Friday, July 07, 2006

Alan Turing

A man who counted

Jul 6th 2006
From The Economist print edition



The Man Who Knew Too Much: Alan Turing and the Invention of the Computer
By David Leavitt



Norton; 288 pages; $22.95
Weidenfeld & Nicolson; £16.99


Buy it at

Amazon.com
Amazon.co.uk

ADVANCED mathematics is a hard sell, but David Leavitt's biography of Alan Turing, which was published in America last December and is just coming out in Britain, will give even the most innumerate reader an idea of the beautiful and fascinating world he is missing.

Mr Leavitt does not use the word, but in today's parlance Turing, a brilliant misfit who laid the foundations of modern computing and cryptography, would probably have been called autistic. He took things very literally, was almost incapable of lying, cared little for his outward appearance, and was rather bad at understanding what other people felt or meant. None of that helped him live a happy life.

But understanding numbers was another story. Turing's mathematical genius first flowered at school, and then bloomed in the laid-back, brainy atmosphere of 1930s Cambridge. His “vice” (as many termed it then) of homosexuality was regarded sympathetically, at least within the walls of King's College.

The author does a fair job of portraying both the world of pre-war scholarship and the Bletchley Park code-breaking centre where Turing spent the war years. There he created electro-mechanical contraptions that, combined with genius, patience and a lot of help from Poland, cracked the Nazi Enigma code. Without that, the war would have gone on for much longer—perhaps long enough for Hitler to get an atom bomb and win it.

He also portrays convincingly the bureaucratic struggles and intellectual snobbishness that surrounded the development of computing in Britain.
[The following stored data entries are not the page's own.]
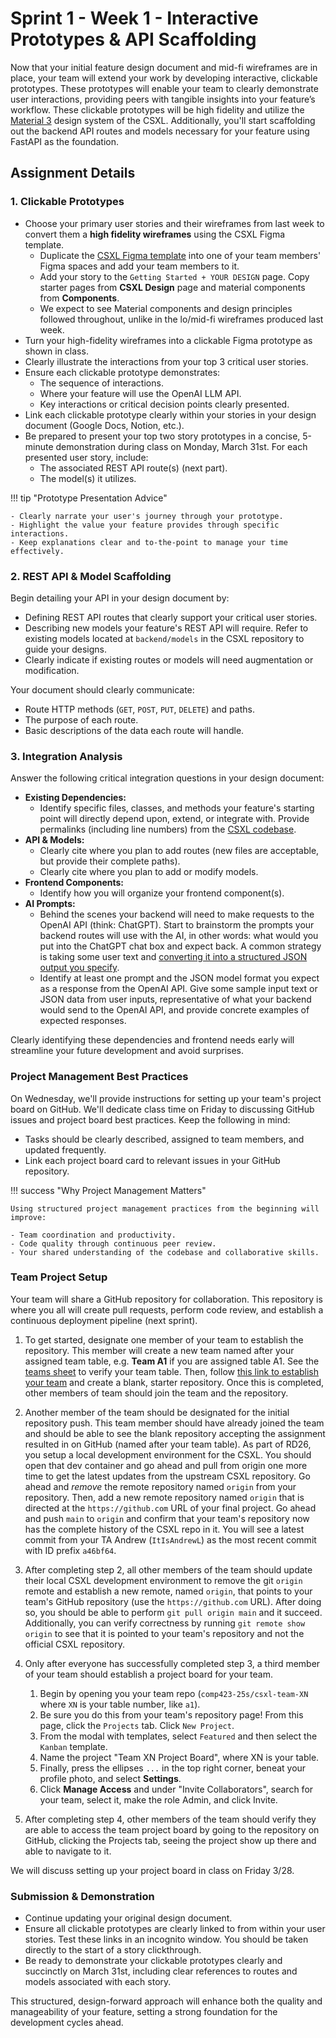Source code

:# Sprint 1 - Week 1 - Interactive Prototypes & API Scaffolding

Now that your initial feature design document and mid-fi wireframes are in place, your team will extend your work by developing interactive, clickable prototypes. These prototypes will enable your team to clearly demonstrate user interactions, providing peers with tangible insights into your feature’s workflow. These clickable prototypes will be high fidelity and utilize the [Material 3](https://m3.material.io/get-started) design system of the CSXL. Additionally, you'll start scaffolding out the backend API routes and models necessary for your feature using FastAPI as the foundation.

## Assignment Details

### 1. Clickable Prototypes

- Choose your primary user stories and their wireframes from last week to convert them a **high fidelity wireframes** using the CSXL Figma template.
    - Duplicate the [CSXL Figma template](https://go.unc.edu/csxl-figma) into one of your team members' Figma spaces and add your team members to it.
    - Add your story to the `Getting Started + YOUR DESIGN` page. Copy starter pages from **CSXL Design** page and material components from **Components**.
    - We expect to see Material components and design principles followed throughout, unlike in the lo/mid-fi wireframes produced last week.
- Turn your high-fidelity wireframes into a clickable Figma prototype as shown in class.
- Clearly illustrate the interactions from your top 3 critical user stories.
- Ensure each clickable prototype demonstrates:
    - The sequence of interactions.
    - Where your feature will use the OpenAI LLM API.
    - Key interactions or critical decision points clearly presented.
- Link each clickable prototype clearly within your stories in your design document (Google Docs, Notion, etc.).
- Be prepared to present your top two story prototypes in a concise, 5-minute demonstration during class on Monday, March 31st. For each presented user story, include:
    - The associated REST API route(s) (next part).
    - The model(s) it utilizes.

!!! tip "Prototype Presentation Advice"

    - Clearly narrate your user's journey through your prototype.
    - Highlight the value your feature provides through specific interactions.
    - Keep explanations clear and to-the-point to manage your time effectively.

### 2. REST API & Model Scaffolding
Begin detailing your API in your design document by:

- Defining REST API routes that clearly support your critical user stories.
- Describing new models your feature's REST API will require. Refer to existing models located at `backend/models` in the CSXL repository to guide your designs.
- Clearly indicate if existing routes or models will need augmentation or modification.

Your document should clearly communicate:

- Route HTTP methods (`GET`, `POST`, `PUT`, `DELETE`) and paths.
- The purpose of each route.
- Basic descriptions of the data each route will handle.

### 3. Integration Analysis
Answer the following critical integration questions in your design document:

- **Existing Dependencies:**
    - Identify specific files, classes, and methods your feature's starting point will directly depend upon, extend, or integrate with. Provide permalinks (including line numbers) from the [CSXL codebase](https://github.com/unc-csxl).
- **API & Models:**
    - Clearly cite where you plan to add routes (new files are acceptable, but provide their complete paths).
    - Clearly cite where you plan to add or modify models.
- **Frontend Components:**
    - Identify how you will organize your frontend component(s).
- **AI Prompts:**
    - Behind the scenes your backend will need to make requests to the OpenAI API (think: ChatGPT). Start to brainstorm the prompts your backend routes will use with the AI, in other words: what would you put into the ChatGPT chat box and expect back. A common strategy is taking some user text and [converting it into a structured JSON output you specify](https://platform.openai.com/docs/guides/structured-outputs).
    - Identify at least one prompt and the JSON model format you expect as a response from the OpenAI API. Give some sample input text or JSON data from user inputs, representative of what your backend would send to the OpenAI API, and provide concrete examples of expected responses.

Clearly identifying these dependencies and frontend needs early will streamline your future development and avoid surprises.

### Project Management Best Practices

On Wednesday, we'll provide instructions for setting up your team's project board on GitHub. We'll dedicate class time on Friday to discussing GitHub issues and project board best practices. Keep the following in mind:

- Tasks should be clearly described, assigned to team members, and updated frequently.
- Link each project board card to relevant issues in your GitHub repository.

!!! success "Why Project Management Matters"

    Using structured project management practices from the beginning will improve:

    - Team coordination and productivity.
    - Code quality through continuous peer review.
    - Your shared understanding of the codebase and collaborative skills.

### Team Project Setup

Your team will share a GitHub repository for collaboration. This repository is where you all will create pull requests, perform code review, and establish a continuous deployment pipeline (next sprint).

1. To get started, designate one member of your team to establish the repository. This member will create a new team named after your assigned team table, e.g. **Team A1** if you are assigned table A1. See the [teams sheet](https://docs.google.com/spreadsheets/d/17hDPg7UlSqmrmPqvYOTcOW5oIE4Za4ICIRfXCZrzjq4/edit?gid=0#gid=0) to verify your team table. Then, follow [this link to establish your team](https://classroom.github.com/a/ZpRSh22I) and create a blank, starter repository. Once this is completed, other members of team should join the team and the repository.

2. Another member of the team should be designated for the initial repository push. This team member should have already joined the team and should be able to see the blank repository accepting the assignment resulted in on GitHub (named after your team table). As part of RD26, you setup a local development environment for the CSXL. You should open that dev container and go ahead and pull from origin one more time to get the latest updates from the upstream CSXL repository. Go ahead and _remove_ the remote repository named `origin` from your repository. Then, add a new remote repository named `origin` that is directed at the `https://github.com` URL of your final project. Go ahead and push `main` to `origin` and confirm that your team's repository now has the complete history of the CSXL repo in it. You will see a latest commit from your TA Andrew (`ItIsAndrewL`) as the most recent commit with ID prefix `a46bf64`.

3. After completing step 2, all other members of the team should update their local CSXL development environment to remove the git `origin` remote and establish a new remote, named `origin`, that points to your team's GitHub repository (use the `https://github.com` URL). After doing so, you should be able to perform `git pull origin main` and it succeed. Additionally, you can verify correctness by running `git remote show origin` to see that it is pointed to your team's repository and not the official CSXL repository.

4. Only after everyone has successfully completed step 3, a third member of your team should establish a project board for your team.
    1. Begin by opening you your team repo (`comp423-25s/csxl-team-XN` where `XN` is your table number, like `a1`). 
    2. Be sure you do this from your team's repository page! From this page, click the `Projects` tab. Click `New Project`. 
    3. From the modal with templates, select `Featured` and then select the `Kanban` template. 
    4. Name the project "Team XN Project Board", where XN is your table. 
    5. Finally, press the ellipses `...` in the top right corner, beneat your profile photo, and select **Settings**. 
    6. Click **Manage Access** and under "Invite Collaborators", search for your team, select it, make the role Admin, and click Invite.

5. After completing step 4, other members of the team should verify they are able to access the team project board by going to the repository on GitHub, clicking the Projects tab, seeing the project show up there and able to navigate to it.

We will discuss setting up your project board in class on Friday 3/28.
 
### Submission & Demonstration

- Continue updating your original design document.
- Ensure all clickable prototypes are clearly linked to from within your user stories. Test these links in an incognito window. You should be taken directly to the start of a story clickthrough.
- Be ready to demonstrate your clickable prototypes clearly and succinctly on March 31st, including clear references to routes and models associated with each story.

This structured, design-forward approach will enhance both the quality and manageability of your feature, setting a strong foundation for the development cycles ahead.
Machines that seem to think prompted the same mixture of muddle and panic then that they do now.

Mr Leavitt does his best to explain the principles of both mathematics and philosophy, although it is probably impossible to explain the principles of advanced maths, cryptography and computer design in a way that is simple enough for even the most indolent reader to understand. Mr Leavitt's self-confessed lack of a mathematical background does not help his accuracy. Goldbach's Conjecture, a famous mathematical problem, for example, states that any even whole number is the sum of two primes. Mr Leavitt leaves out the word “even” which may have some readers scratching their heads as they reach for pencil and paper.

The author shows considerable sympathy with Turing's homosexuality and the difficulties he faced as a result of it; when convicted for “gross indecency” in 1952, he was forced to have oestrogen injections, a form of chemical castration that also, humiliatingly, made him grow breasts. He committed suicide two years later. By today's standards that was outrageous treatment. The author implies that this was exceptional. Sadly, in the climate of the day, which treated homosexuality as an abhorrent mixture of sickness and weakmindedness, rather as paedophilia is regarded now, it was not. To see him chiefly as a gay martyr is a mistake. Turing's life added up to more than that.